Data for this task =

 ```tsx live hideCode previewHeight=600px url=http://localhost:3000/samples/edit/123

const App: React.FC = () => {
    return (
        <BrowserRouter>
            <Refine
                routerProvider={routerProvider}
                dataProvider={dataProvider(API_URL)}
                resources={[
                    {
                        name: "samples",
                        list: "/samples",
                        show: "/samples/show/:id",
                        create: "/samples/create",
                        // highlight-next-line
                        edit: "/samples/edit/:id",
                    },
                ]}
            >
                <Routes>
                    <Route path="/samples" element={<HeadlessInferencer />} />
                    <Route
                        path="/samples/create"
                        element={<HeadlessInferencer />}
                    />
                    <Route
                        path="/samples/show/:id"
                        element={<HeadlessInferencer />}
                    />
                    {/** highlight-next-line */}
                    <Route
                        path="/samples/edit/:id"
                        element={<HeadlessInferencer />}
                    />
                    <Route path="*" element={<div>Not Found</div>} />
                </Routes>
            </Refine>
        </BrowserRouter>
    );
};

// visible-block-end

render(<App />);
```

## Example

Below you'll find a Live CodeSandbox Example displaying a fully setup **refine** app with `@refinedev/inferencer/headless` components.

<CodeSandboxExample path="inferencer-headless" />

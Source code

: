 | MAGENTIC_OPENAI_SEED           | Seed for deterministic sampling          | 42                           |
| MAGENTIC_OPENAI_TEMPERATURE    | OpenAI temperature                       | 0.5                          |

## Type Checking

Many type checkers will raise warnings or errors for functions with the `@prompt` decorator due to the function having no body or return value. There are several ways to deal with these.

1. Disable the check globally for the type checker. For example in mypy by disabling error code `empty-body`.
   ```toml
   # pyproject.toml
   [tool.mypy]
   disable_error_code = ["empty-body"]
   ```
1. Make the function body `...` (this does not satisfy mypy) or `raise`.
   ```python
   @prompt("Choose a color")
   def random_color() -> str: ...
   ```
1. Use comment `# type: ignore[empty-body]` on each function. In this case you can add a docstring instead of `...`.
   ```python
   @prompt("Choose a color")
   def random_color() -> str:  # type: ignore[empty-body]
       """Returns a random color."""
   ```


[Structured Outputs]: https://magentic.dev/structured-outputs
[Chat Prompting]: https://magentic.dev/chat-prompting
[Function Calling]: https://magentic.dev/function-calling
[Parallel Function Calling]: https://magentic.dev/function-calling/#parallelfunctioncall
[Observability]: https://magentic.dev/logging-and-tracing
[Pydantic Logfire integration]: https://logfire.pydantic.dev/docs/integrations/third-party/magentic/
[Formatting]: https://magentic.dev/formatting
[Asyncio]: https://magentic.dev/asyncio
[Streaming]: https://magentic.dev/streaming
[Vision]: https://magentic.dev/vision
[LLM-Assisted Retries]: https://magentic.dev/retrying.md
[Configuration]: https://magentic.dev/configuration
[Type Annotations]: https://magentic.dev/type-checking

Assignment =
Write out every entry once more, precisely as it stands.

Task result =
 ```tsx live hideCode previewHeight=600px url=http://localhost:3000/samples/edit/123

const App: React.FC = () => {
    return (
        <BrowserRouter>
            <Refine
                routerProvider={routerProvider}
                dataProvider={dataProvider(API_URL)}
                resources={[
                    {
                        name: "samples",
                        list: "/samples",
                        show: "/samples/show/:id",
                        create: "/samples/create",
                        // highlight-next-line
                        edit: "/samples/edit/:id",
                    },
                ]}
            >
                <Routes>
                    <Route path="/samples" element={<HeadlessInferencer />} />
                    <Route
                        path="/samples/create"
                        element={<HeadlessInferencer />}
                    />
                    <Route
                        path="/samples/show/:id"
                        element={<HeadlessInferencer />}
                    />
                    {/** highlight-next-line */}
                    <Route
                        path="/samples/edit/:id"
                        element={<HeadlessInferencer />}
                    />
                    <Route path="*" element={<div>Not Found</div>} />
                </Routes>
            </Refine>
        </BrowserRouter>
    );
};

// visible-block-end

render(<App />);
```

## Example

Below you'll find a Live CodeSandbox Example displaying a fully setup **refine** app with `@refinedev/inferencer/headless` components.

<CodeSandboxExample path="inferencer-headless" />

Source code

: | MAGENTIC_OPENAI_SEED           | Seed for deterministic sampling          | 42                           |
| MAGENTIC_OPENAI_TEMPERATURE    | OpenAI temperature                       | 0.5                          |

## Type Checking

Many type checkers will raise warnings or errors for functions with the `@prompt` decorator due to the function having no body or return value. There are several ways to deal with these.

1. Disable the check globally for the type checker. For example in mypy by disabling error code `empty-body`.
   ```toml
   # pyproject.toml
   [tool.mypy]
   disable_error_code = ["empty-body"]
   ```
1. Make the function body `...` (this does not satisfy mypy) or `raise`.
   ```python
   @prompt("Choose a color")
   def random_color() -> str: ...
   ```
1. Use comment `# type: ignore[empty-body]` on each function. In this case you can add a docstring instead of `...`.
   ```python
   @prompt("Choose a color")
   def random_color() -> str:  # type: ignore[empty-body]
       """Returns a random color."""
   ```


[Structured Outputs]: https://magentic.dev/structured-outputs
[Chat Prompting]: https://magentic.dev/chat-prompting
[Function Calling]: https://magentic.dev/function-calling
[Parallel Function Calling]: https://magentic.dev/function-calling/#parallelfunctioncall
[Observability]: https://magentic.dev/logging-and-tracing
[Pydantic Logfire integration]: https://logfire.pydantic.dev/docs/integrations/third-party/magentic/
[Formatting]: https://magentic.dev/formatting
[Asyncio]: https://magentic.dev/asyncio
[Streaming]: https://magentic.dev/streaming
[Vision]: https://magentic.dev/vision
[LLM-Assisted Retries]: https://magentic.dev/retrying.md
[Configuration]: https://magentic.dev/configuration
[Type Annotations]: https://magentic.dev/type-checking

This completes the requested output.